#### INSTRUCTIONS FOR THE TASK:
Please give back only the lines below from the one containing "second parameter be" to the one containing "point in euclidean", each repeated word for word, both ends included.

#### RECORDS PROVIDED:
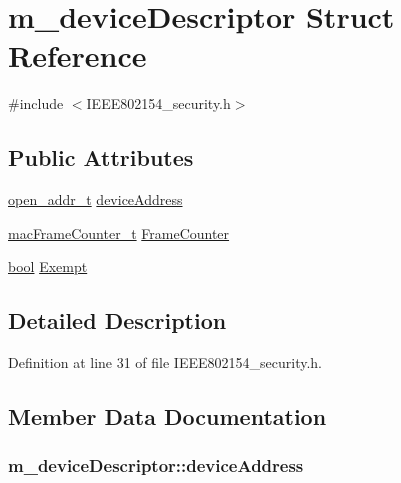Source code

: \hypertarget{structm__device_descriptor}{}\section{m\+\_\+device\+Descriptor Struct Reference}
\label{structm__device_descriptor}


{\ttfamily \#include $<$I\+E\+E\+E802154\+\_\+security.\+h$>$}

\subsection*{Public Attributes}
\begin{DoxyCompactItemize}
\item 
\hyperlink{structopen__addr__t}{open\+\_\+addr\+\_\+t} \hyperlink{structm__device_descriptor_afd633c20f5ade367acad5c97d4ffb37a}{device\+Address}
\item 
\hyperlink{opendefs_8h_af2fecf66c5a2c01ec313af8ce18bf4b9}{mac\+Frame\+Counter\+\_\+t} \hyperlink{structm__device_descriptor_a7506cf717e15b760cbbcfd9fc001eb87}{Frame\+Counter}
\item 
\hyperlink{_p_e___types_8h_a97a80ca1602ebf2303258971a2c938e2}{bool} \hyperlink{structm__device_descriptor_a3197c4d946df2990a30de0e282d96ff9}{Exempt}
\end{DoxyCompactItemize}


\subsection{Detailed Description}


Definition at line 31 of file I\+E\+E\+E802154\+\_\+security.\+h.



\subsection{Member Data Documentation}
\subsubsection[{\texorpdfstring{device\+Address}{deviceAddress}}]{ m\+\_\+device\+Descriptor\+::device\+Address}\hypertarget{structm__device_descriptor_afd633c20f5ade367acad5c97d4ffb37a}{}\label{structm__device_descriptor_afd633c20f5ade367acad5c97d4ffb37a}


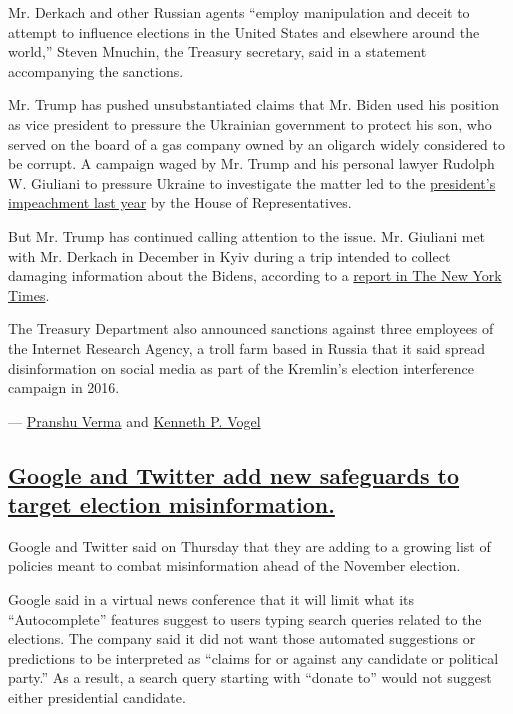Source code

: Mr. Derkach and other Russian agents ``employ manipulation and deceit to
attempt to influence elections in the United States and elsewhere around
the world,'' Steven Mnuchin, the Treasury secretary, said in a statement
accompanying the sanctions.

Mr. Trump has pushed unsubstantiated claims that Mr. Biden used his
position as vice president to pressure the Ukrainian government to
protect his son, who served on the board of a gas company owned by an
oligarch widely considered to be corrupt. A campaign waged by Mr. Trump
and his personal lawyer Rudolph W. Giuliani to pressure Ukraine to
investigate the matter led to the
\href{https://www.nytimes3xbfgragh.onion/2019/12/18/us/politics/trump-impeached.html}{president's
impeachment last year} by the House of Representatives.

But Mr. Trump has continued calling attention to the issue. Mr. Giuliani
met with Mr. Derkach in December in Kyiv during a trip intended to
collect damaging information about the Bidens, according to a
\href{https://www.nytimes3xbfgragh.onion/2019/12/04/us/politics/giuliani-europe-impeachment.html}{report
in The New York Times}.

The Treasury Department also announced sanctions against three employees
of the Internet Research Agency, a troll farm based in Russia that it
said spread disinformation on social media as part of the Kremlin's
election interference campaign in 2016.

--- \href{https://www.nytimes3xbfgragh.onion/by/pranshu-verma}{Pranshu
Verma} and
\href{https://www.nytimes3xbfgragh.onion/by/kenneth-p-vogel}{Kenneth P.
Vogel}

\hypertarget{google-and-twitter-add-new-safeguards-to-target-election-misinformation}{%
\subsection{\texorpdfstring{\protect\hyperlink{google-and-twitter-add-new-safeguards-to-target-election-misinformation}{Google
and Twitter add new safeguards to target election
misinformation.}}{Google and Twitter add new safeguards to target election misinformation.}}\label{google-and-twitter-add-new-safeguards-to-target-election-misinformation}}

Google and Twitter said on Thursday that they are adding to a growing
list of policies meant to combat misinformation ahead of the November
election.

Google said in a virtual news conference that it will limit what its
``Autocomplete'' features suggest to users typing search queries related
to the elections. The company said it did not want those automated
suggestions or predictions to be interpreted as ``claims for or against
any candidate or political party.'' As a result, a search query starting
with ``donate to'' would not suggest either presidential candidate.


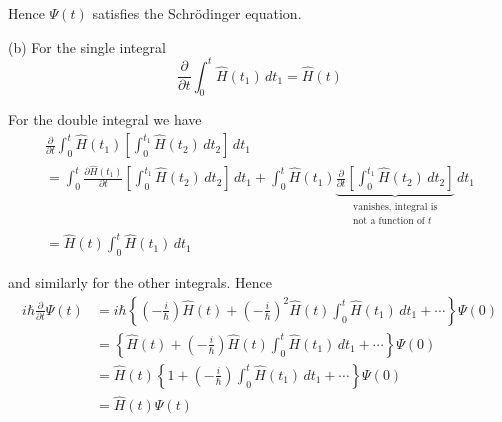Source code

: Hence $\Psi(t)$ satisfies the Schr\"odinger equation.

\bigskip
{}

(b) For the single integral
\begin{equation*}
\frac{\partial}{\partial t}
\int_0^t\hat H(t_1)\,dt_1
=\hat H(t)
\end{equation*}

For the double integral we have
\begin{multline*}
\frac{\partial}{\partial t}
\int_0^t\hat H(t_1)\left[\int_0^{t_1}\hat H(t_2)\,dt_2\right]\,dt_1
\\
=\int_0^t\frac{\partial\hat H(t_1)}{\partial t}
\left[\int_0^{t_1}\hat H(t_2)\,dt_2\right]\,dt_1
+\int_0^t\hat H(t_1)
\underbrace{\frac{\partial}{\partial t}\left[\int_0^{t_1}\hat H(t_2)\,dt_2\right]}
_{\substack{\text{vanishes, integral is}\\ \text{not a function of $t$}}}
\,dt_1
\\
=\hat H(t)\int_0^t\hat H(t_1)\,dt_1
\end{multline*}

and similarly for the other integrals. Hence
\begin{align*}
i\hbar\frac{\partial}{\partial t}\Psi(t)
&=i\hbar\left\{\left(-\frac{i}{\hbar}\right)\hat H(t)+\left(-\frac{i}{\hbar}\right)^2\hat H(t)\int_0^t\hat H(t_1)\,dt_1+\cdots\right\}\Psi(0)
\\
&=\left\{\hat H(t)+\left(-\frac{i}{\hbar}\right)\hat H(t)\int_0^t\hat H(t_1)\,dt_1+\cdots\right\}\Psi(0)
\\
&=\hat H(t)\left\{1+\left(-\frac{i}{\hbar}\right)\int_0^t\hat H(t_1)\,dt_1+\cdots\right\}\Psi(0)
\\
&=\hat H(t)\Psi(t)
\end{align*}


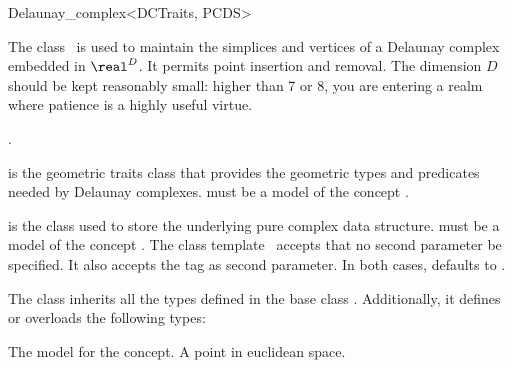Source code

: \begin{ccRefClass}{Delaunay_complex<DCTraits, PCDS>}

\ccDefinition

The class \ccRefName\ is used to maintain the simplices and vertices of a
Delaunay complex embedded in $\real^D$. It permits point insertion and
removal. The dimension $D$ should be kept reasonably small: higher than 7 or
8, you are entering a realm where patience is a highly useful virtue.


\ccInheritsFrom
{}.

\ccParameters

 is the geometric traits class that provides the geometric types
and predicates needed by Delaunay complexes.  must be a model of
the concept .

 is the class used to store the underlying pure complex data
structure.  must be a model of the concept
. The class template \ccRefName\ accepts that no
second parameter be specified. It also accepts the tag  as
second parameter. In both cases,  defaults to
.


\ccTypes %

The class  inherits all the types
defined in the base class . Additionally, it
defines or overloads the following types:

%
{The model for the  concept.}
%
{A point in euclidean space.}


\ccCreation %





\end{ccRefClass}
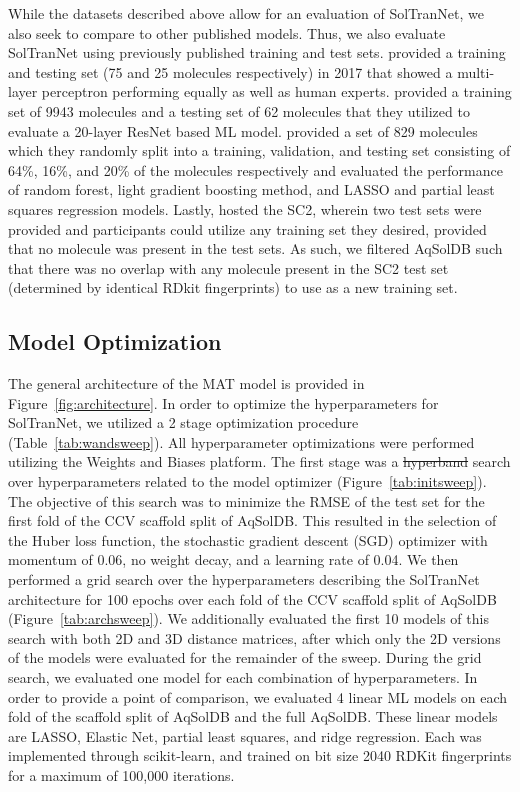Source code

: \documentclass[journal=jcim,manuscript=applicationnotes]{achemso} %
\providecommand{\DIFaddtex}[1]{{\protect\color{blue}\uwave{#1}}} %
\providecommand{\DIFdeltex}[1]{{\protect\color{red}\sout{#1}}}                      %
\providecommand{\DIFaddbegin}{} %
\providecommand{\DIFaddend}{} %
\providecommand{\DIFdelbegin}{} %
\providecommand{\DIFdelend}{} %
\providecommand{\DIFadd}[1]{\texorpdfstring{\DIFaddtex{#1}}{#1}} %
\providecommand{\DIFdel}[1]{\texorpdfstring{\DIFdeltex{#1}}{}} %
\begin{document}
While the datasets described above allow for an evaluation of SolTranNet, we also seek to compare to other published models.
Thus, we also evaluate SolTranNet using previously published training and test sets.
\citet{boobier} provided a training and testing set (75 and 25 molecules respectively) in 2017 that showed a multi-layer perceptron performing equally as well as human experts.
\citet{cui} provided a training set of 9943 molecules and a testing set of 62 molecules that they utilized to evaluate a 20-layer ResNet based ML model.
\citet{lovric} provided a set of 829 molecules which they randomly split into a training, validation, and testing set consisting of 64\%, 16\%, and 20\% of the molecules respectively and evaluated the performance of random forest, light gradient boosting method, and LASSO and partial least squares regression models.
Lastly, \citet{llinas} hosted the SC2, wherein two test sets were provided and participants could utilize any training set they desired, provided that no molecule was present in the test sets.
As such, we filtered AqSolDB such that there was no overlap with any molecule present in the SC2 test set (determined by identical RDkit fingerprints) to use as a new training set.

\subsection{Model Optimization}
The general architecture of the MAT model is provided in Figure~\ref{fig:architecture}.
In order to optimize the hyperparameters for SolTranNet, we utilized a 2 stage optimization procedure (Table~\ref{tab:wandsweep}).
All hyperparameter optimizations were performed utilizing the Weights and Biases platform\cite{wandb}.
The first stage was a \DIFdelbegin \DIFdel{hyperband }\DIFdelend \DIFaddbegin \DIFadd{Bayesian with hyperband stopping criteria }\DIFaddend search over hyperparameters related to the model optimizer (Figure~\ref{tab:initsweep}). 
The objective of this search was to minimize the RMSE of the test set for the first fold of the CCV scaffold split of AqSolDB.
This resulted in the selection of the Huber loss function, the stochastic gradient descent (SGD) optimizer with momentum of 0.06, no weight decay, and a learning rate of 0.04.
We then performed a grid search over the hyperparameters describing the SolTranNet architecture for 100 epochs over each fold of the CCV scaffold split of AqSolDB (Figure~\ref{tab:archsweep}).
We additionally evaluated the first 10 models of this search with both 2D and 3D distance matrices, after which only the 2D versions of the models were evaluated for the remainder of the sweep.
During the grid search, we evaluated one model for each combination of hyperparameters.
In order to provide a point of comparison, we evaluated 4 linear ML models on each fold of the scaffold split of AqSolDB and the full AqSolDB.
These linear models are LASSO, Elastic Net, partial least squares, and ridge regression.
Each was implemented through scikit-learn\cite{scikit-learn}, and trained on bit size 2040 RDKit fingerprints for a maximum of 100,000 iterations.
\end{document}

#### RESPONSE TO THE TASK:
second parameter be specified. It also accepts the tag  as
second parameter. In both cases,  defaults to
.


\ccTypes %

The class  inherits all the types
defined in the base class . Additionally, it
defines or overloads the following types:

%
{The model for the  concept.}
%
{A point in euclidean space.}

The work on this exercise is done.